I'm not sure this changes the underlying disagreement. "desire to be predicted to one-box" is universal. Two-boxers deny the causal link from the prediction to the action. One boxers deny their own free will, and accept that the prediction must match the behavior.
Talk about "desire" or "intent" or "disposition" is only an attempt to elucidate that the full question is whether the prediction can actually be correct.
In other words, the results table below, the whole debate is whether X is reachable in the in-game universe (which may or may not map to our universe in terms of causality)
Your Action
Omega predict One-box Two-box
One-box $1M X
Two-box X $1000
Content warning: silly.
Here's Adam. Adam is an agent who believes in one-boxing. He knows arguments for one-boxing, and says them often. Unfortunately, Adam had a stroke last year, and has spatial neglect. His conscious reason does not correctly perceive the controls on the predictor's machine. When he consciously intends to press the "one-box" button, he reliably instead presses the "two-box" button; when this happens, he thinks he pressed the "one-box" button. Adam is surprised when he is given two boxes (one empty) because his beliefs are not fully hooked up to his perceptions and actions. But so long as the control panel is set up this way, it is correct to predict that Adam will two-box; so that is what the predictor will predict.
Here's Bob. Bob is an adorable baby. He doesn't read buttons or think about decision theory. But if you put him in a high-chair in front of a control panel, he will flail his hands at the buttons. Bob is left-handed, and flails his left hand further and more vigorously than his right. As a result, he reliably hits the "one-box" button first. The predictor determines that Bob has a disposition to one-box, and predicts accordingly.
Here's the predictor's buddy. He points out to the predictor that it's weird that left-handed babies are way richer than right-handed babies. "What's up with that? Do right-handed babies not like winning?"
The predictor shrugs and says, "I don't care about 'winning' either. I just predict button pushes. It's like content moderation, but with less trauma. I still think they're gonna replace me with AI, though."
The predictor's buddy's friend hears about this and gets really annoyed because his whole job is improving accessibility for financial user interfaces but he just got fired because the Niemöller counter reached "people with disabilities" a while ago. And he comes around and gives the predictor what-for about the biases encoded into the control panel.

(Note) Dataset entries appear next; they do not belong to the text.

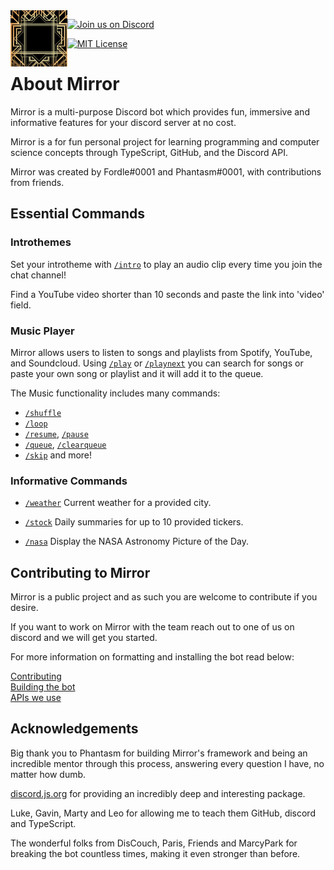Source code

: <img align="left" width="auto" height="90" src="./docs/images/thumbnail128x128.png">

[![Join us on Discord](https://img.shields.io/discord/938519232155648011.svg?label=&logo=discord&logoColor=ffffff&color=7389D8&labelColor=6A7EC2)](https://discord.gg/uvdg2R5PAU)

[![MIT License](https://img.shields.io/badge/license-MIT-informational.svg)](./LICENSE)


# About Mirror

Mirror is a multi-purpose Discord bot which provides fun, immersive and informative features for your discord server at no cost.

Mirror is a for fun personal project for learning programming and computer science concepts through TypeScript, GitHub, and the Discord API.

Mirror was created by Fordle#0001 and Phantasm#0001, with contributions from friends.

## Essential Commands

### Introthemes

Set your introtheme with [`/intro`](src/slashcommands/Intro.ts) to play an audio clip every time you join the chat channel!

Find a YouTube video shorter than 10 seconds and paste the link into 'video' field.

### Music Player

Mirror allows users to listen to songs and playlists from Spotify, YouTube, and Soundcloud.  Using [`/play`](src/slashcommands/Play.ts) or [`/playnext`](src/slashcommands/PlayNext.ts) you can search for songs or paste your own song or playlist and it will add it to the queue.

The Music functionality includes many commands:
 - [`/shuffle`](src/slashcommands/Shuffle.ts)
 - [`/loop`](src/slashcommands/Loop.ts)
 - [`/resume`](src/slashcommands/Resume.ts), [`/pause`](src/slashcommands/Pause.ts)
 - [`/queue`](src/slashcommands/Queue.ts), [`/clearqueue`](src/slashcommands/ClearQueue.ts)
 - [`/skip`](src/slashcommands/Skip.ts)
 and more!
 
### Informative Commands

 - [`/weather`](src/slashcommands/Weather.ts) Current weather for a provided city.

 - [`/stock`](src/slashcommands/Stock.ts) Daily summaries for up to 10 provided tickers.

 - [`/nasa`](src/slashcommands/Nasa.ts) Display the NASA Astronomy Picture of the Day.

## Contributing to Mirror

Mirror is a public project and as such you are welcome to contribute if you desire.

If you want to work on Mirror with the team reach out to one of us on discord and we will get you started.

For more information on formatting and installing the bot read below: 

[Contributing](docs/CONTRIBUTING.md)  
[Building the bot](docs/BUILDING.md)  
[APIs we use](docs/APIDOCUMENTATION.md)

## Acknowledgements

Big thank you to Phantasm for building Mirror's framework and being an incredible mentor through this process, answering every question I have, no matter how dumb.

[discord.js.org](https://discord.js.org) for providing an incredibly deep and interesting package.

Luke, Gavin, Marty and Leo for allowing me to teach them GitHub, discord and TypeScript.

The wonderful folks from DisCouch, Paris, Friends and MarcyPark for breaking the bot countless times, making it even stronger than before.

"Yo," says the predictor, "I didn't build the dang buttons. I just work here; and they'll fire me and replace me with another model if my accuracy drops. Look, I proposed replacing the buttons with a voice interface but they told me there's this thing called a 'tube ox' and the voice model couldn't tell the difference and started ordering oxygen tubes for everyone as if they were tungsten cubes or something. Adam's a two-boxer because if I call him a one-boxer and he two-boxes, my ass is the one that gets fired."
The predictor's buddy's friend's pal drops in. "Wait a minute, I'm totally confused, is this like faith vs. works or something? Is the first guy called Adam because..."
"NO!" said everyone else.
Love this! Great examples to illustrate that your identity as a one boxer is rooted in your behavior instead of your mind. And pretty cool to think this mirrors theological debates that have gone on for so long
This post assumes knowledge of Newcomb's problem. It is provided here for reference and can be skipped if you already have the background knowledge.
Background on Newcomb's Problem
Newcomb's problem is a game where you are faced with two choices: pick only an opaque box (that has either zero dollars or one million dollars), or additionally pick a transparent box that visibly contains a thousand dollars.
At first glance, it is obvious that you should always pick both boxes in order to get the extra thousand dollars.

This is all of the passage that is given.